(Dataset excerpts)
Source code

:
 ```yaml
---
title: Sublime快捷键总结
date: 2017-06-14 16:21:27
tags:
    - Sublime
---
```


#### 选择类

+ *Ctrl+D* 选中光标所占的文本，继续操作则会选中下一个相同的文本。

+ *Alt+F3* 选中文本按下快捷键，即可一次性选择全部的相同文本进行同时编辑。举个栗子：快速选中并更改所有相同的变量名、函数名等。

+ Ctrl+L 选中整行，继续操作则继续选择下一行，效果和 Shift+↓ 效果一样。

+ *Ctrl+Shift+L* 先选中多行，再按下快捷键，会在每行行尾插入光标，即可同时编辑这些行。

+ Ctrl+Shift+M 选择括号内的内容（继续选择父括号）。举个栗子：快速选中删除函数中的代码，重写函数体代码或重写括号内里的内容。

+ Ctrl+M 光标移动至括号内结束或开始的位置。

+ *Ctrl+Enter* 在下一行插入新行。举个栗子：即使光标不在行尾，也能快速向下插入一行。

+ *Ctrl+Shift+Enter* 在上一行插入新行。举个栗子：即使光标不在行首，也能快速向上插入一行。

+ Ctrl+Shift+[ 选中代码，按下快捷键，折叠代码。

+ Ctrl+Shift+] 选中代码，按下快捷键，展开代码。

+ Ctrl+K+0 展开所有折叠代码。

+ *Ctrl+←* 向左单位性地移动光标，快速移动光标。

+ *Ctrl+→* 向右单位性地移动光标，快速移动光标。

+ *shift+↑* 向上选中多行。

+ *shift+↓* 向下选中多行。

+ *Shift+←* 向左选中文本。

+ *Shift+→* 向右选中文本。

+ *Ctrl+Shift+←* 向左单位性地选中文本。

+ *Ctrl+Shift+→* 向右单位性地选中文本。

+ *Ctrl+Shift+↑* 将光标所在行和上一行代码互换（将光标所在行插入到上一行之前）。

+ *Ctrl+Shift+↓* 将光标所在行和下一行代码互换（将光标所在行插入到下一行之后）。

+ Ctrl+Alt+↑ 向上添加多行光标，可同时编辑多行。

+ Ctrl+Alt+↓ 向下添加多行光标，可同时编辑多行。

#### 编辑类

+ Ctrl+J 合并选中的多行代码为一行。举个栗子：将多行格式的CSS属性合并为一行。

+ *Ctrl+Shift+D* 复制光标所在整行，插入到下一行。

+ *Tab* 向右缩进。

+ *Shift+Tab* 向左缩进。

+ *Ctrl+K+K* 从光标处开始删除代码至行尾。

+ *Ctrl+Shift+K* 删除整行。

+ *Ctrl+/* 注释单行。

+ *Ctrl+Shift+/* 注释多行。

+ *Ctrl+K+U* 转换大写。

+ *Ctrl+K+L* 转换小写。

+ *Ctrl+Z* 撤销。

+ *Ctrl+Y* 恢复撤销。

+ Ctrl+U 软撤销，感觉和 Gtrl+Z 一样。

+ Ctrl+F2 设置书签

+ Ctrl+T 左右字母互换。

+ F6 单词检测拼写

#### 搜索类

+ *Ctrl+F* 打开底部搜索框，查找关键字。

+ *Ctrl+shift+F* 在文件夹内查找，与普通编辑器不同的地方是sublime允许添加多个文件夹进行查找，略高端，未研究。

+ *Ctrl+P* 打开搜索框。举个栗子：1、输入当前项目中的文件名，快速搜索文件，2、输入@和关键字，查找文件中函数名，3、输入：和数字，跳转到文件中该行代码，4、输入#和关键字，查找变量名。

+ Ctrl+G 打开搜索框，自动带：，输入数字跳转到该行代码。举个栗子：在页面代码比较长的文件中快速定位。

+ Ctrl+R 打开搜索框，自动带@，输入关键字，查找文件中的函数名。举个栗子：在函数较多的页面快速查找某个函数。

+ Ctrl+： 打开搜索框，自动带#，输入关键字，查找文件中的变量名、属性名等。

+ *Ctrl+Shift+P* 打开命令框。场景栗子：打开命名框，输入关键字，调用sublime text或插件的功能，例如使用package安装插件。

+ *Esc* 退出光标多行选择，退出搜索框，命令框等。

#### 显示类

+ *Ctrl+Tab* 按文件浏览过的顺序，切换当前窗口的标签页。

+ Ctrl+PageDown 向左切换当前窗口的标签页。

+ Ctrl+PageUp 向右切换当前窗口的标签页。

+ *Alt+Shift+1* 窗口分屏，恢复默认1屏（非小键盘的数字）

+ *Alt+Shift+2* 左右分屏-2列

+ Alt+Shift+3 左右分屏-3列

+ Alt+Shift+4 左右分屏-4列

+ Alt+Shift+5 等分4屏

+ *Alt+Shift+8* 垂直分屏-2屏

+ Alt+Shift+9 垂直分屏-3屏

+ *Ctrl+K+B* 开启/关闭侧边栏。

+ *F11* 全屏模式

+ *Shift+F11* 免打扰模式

Your objective -
Return the entries above unchanged, starting at the first line and stopping after the line with "选中整行，继续操作则继续选择下一行，效果和 Shift+↓ 效果一样。".

Answer for this exercise -
Source code

:
 ```yaml
---
title: Sublime快捷键总结
date: 2017-06-14 16:21:27
tags:
    - Sublime
---
```


#### 选择类

+ *Ctrl+D* 选中光标所占的文本，继续操作则会选中下一个相同的文本。

+ *Alt+F3* 选中文本按下快捷键，即可一次性选择全部的相同文本进行同时编辑。举个栗子：快速选中并更改所有相同的变量名、函数名等。

+ Ctrl+L 选中整行，继续操作则继续选择下一行，效果和 Shift+↓ 效果一样。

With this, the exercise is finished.